-- Source data follows --
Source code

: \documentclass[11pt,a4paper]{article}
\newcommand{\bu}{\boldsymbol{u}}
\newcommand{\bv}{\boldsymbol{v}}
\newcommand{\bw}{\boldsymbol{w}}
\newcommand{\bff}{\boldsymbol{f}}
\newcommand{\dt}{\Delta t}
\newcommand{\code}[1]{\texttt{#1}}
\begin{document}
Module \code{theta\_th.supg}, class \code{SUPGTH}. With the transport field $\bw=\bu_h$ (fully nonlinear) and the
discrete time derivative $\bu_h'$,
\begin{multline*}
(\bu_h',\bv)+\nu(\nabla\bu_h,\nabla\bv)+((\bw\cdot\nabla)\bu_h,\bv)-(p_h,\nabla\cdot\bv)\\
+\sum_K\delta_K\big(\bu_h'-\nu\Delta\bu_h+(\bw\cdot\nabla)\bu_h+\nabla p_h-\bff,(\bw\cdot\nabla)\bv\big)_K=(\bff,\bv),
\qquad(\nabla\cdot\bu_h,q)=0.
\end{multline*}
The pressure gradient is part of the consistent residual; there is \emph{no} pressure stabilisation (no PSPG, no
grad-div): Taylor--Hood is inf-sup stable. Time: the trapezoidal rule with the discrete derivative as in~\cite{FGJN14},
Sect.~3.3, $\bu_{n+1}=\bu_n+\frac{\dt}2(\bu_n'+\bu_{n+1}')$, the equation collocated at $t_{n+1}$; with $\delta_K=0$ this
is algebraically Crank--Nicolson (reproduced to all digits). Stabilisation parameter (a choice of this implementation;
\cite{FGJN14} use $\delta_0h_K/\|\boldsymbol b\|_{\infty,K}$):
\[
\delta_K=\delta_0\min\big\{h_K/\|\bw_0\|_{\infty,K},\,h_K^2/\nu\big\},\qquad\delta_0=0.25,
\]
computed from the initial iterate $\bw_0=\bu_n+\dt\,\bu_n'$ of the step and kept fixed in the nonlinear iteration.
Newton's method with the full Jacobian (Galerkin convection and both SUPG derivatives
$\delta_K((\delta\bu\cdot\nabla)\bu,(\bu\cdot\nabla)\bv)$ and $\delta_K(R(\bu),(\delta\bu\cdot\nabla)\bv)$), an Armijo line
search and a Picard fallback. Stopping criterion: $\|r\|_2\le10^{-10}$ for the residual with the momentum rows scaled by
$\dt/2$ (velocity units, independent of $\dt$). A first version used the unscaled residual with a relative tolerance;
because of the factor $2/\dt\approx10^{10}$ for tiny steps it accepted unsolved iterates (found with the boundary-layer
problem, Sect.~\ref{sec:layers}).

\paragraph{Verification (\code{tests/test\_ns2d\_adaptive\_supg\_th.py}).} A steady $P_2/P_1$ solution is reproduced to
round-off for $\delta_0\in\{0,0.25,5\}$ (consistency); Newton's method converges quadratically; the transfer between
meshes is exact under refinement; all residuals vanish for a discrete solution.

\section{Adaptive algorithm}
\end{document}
-- Source data concluded --
-- Source data follows --
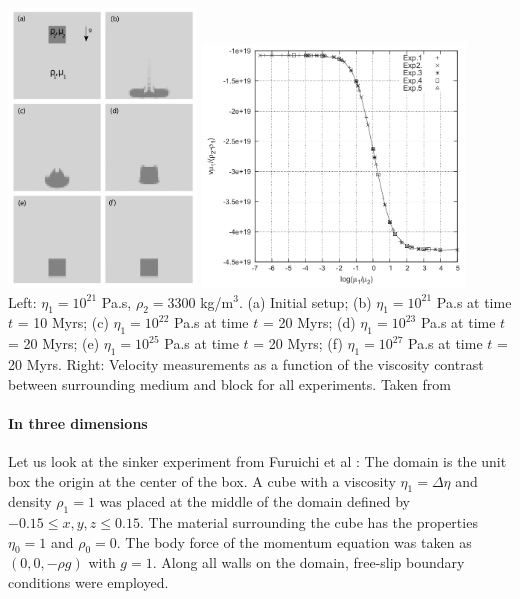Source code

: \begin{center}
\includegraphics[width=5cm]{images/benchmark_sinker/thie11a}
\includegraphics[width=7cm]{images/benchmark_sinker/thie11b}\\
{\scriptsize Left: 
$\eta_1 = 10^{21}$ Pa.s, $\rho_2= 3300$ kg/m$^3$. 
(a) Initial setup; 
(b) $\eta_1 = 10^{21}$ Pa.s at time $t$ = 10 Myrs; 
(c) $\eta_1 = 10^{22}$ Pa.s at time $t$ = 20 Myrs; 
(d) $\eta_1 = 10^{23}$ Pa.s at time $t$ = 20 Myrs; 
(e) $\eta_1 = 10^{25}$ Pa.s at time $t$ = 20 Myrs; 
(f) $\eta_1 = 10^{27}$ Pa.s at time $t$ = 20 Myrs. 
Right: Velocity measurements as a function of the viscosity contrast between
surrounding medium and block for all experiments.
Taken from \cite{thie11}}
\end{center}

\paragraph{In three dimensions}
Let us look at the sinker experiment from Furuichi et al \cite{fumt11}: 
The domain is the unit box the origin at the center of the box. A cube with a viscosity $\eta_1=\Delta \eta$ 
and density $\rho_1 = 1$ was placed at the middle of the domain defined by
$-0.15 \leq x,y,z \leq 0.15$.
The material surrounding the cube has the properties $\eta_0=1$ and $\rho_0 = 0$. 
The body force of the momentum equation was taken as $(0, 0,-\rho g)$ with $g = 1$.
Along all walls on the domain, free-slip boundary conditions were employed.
-- Source data concluded --
-- Source data follows --
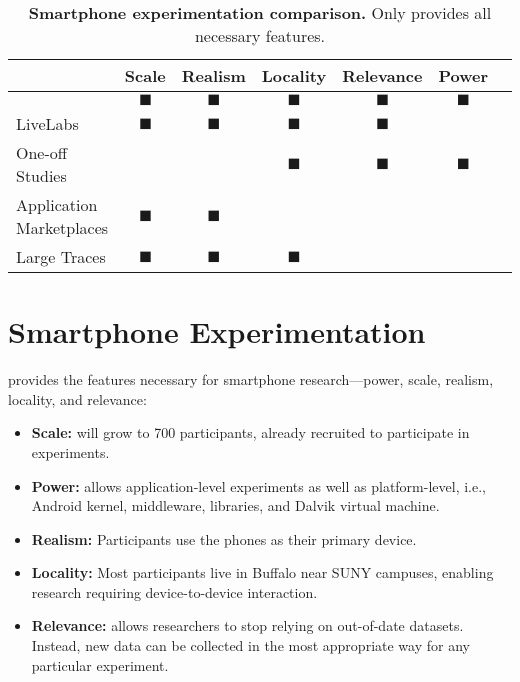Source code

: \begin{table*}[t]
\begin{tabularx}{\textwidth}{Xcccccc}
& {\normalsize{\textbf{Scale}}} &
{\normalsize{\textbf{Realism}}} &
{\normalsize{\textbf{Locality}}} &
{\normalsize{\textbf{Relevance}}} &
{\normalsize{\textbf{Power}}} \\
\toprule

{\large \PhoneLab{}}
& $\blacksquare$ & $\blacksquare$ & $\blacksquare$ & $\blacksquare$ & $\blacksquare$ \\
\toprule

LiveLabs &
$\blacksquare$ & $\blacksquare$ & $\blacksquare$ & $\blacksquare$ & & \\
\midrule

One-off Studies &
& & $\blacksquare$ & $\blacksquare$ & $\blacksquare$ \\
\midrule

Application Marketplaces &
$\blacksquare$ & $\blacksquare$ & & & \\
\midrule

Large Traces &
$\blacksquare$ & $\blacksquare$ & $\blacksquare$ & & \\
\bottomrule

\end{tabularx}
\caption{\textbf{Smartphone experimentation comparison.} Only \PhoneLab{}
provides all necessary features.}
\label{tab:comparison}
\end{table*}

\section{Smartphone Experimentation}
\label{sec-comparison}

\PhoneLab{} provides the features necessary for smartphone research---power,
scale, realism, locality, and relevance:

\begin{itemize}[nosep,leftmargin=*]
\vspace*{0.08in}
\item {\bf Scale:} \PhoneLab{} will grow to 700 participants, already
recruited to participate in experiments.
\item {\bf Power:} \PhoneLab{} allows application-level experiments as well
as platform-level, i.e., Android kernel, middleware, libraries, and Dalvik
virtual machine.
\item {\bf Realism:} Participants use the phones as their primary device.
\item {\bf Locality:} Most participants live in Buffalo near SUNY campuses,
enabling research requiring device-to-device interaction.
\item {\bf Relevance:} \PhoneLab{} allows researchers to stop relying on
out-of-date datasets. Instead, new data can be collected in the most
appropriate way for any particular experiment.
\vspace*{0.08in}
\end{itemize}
-- Source data concluded --
Exercise objective
Extract every line of the records above that contains the word "domain".

Result
The domain is the unit box the origin at the center of the box. A cube with a viscosity $\eta_1=\Delta \eta$ 
and density $\rho_1 = 1$ was placed at the middle of the domain defined by
Along all walls on the domain, free-slip boundary conditions were employed.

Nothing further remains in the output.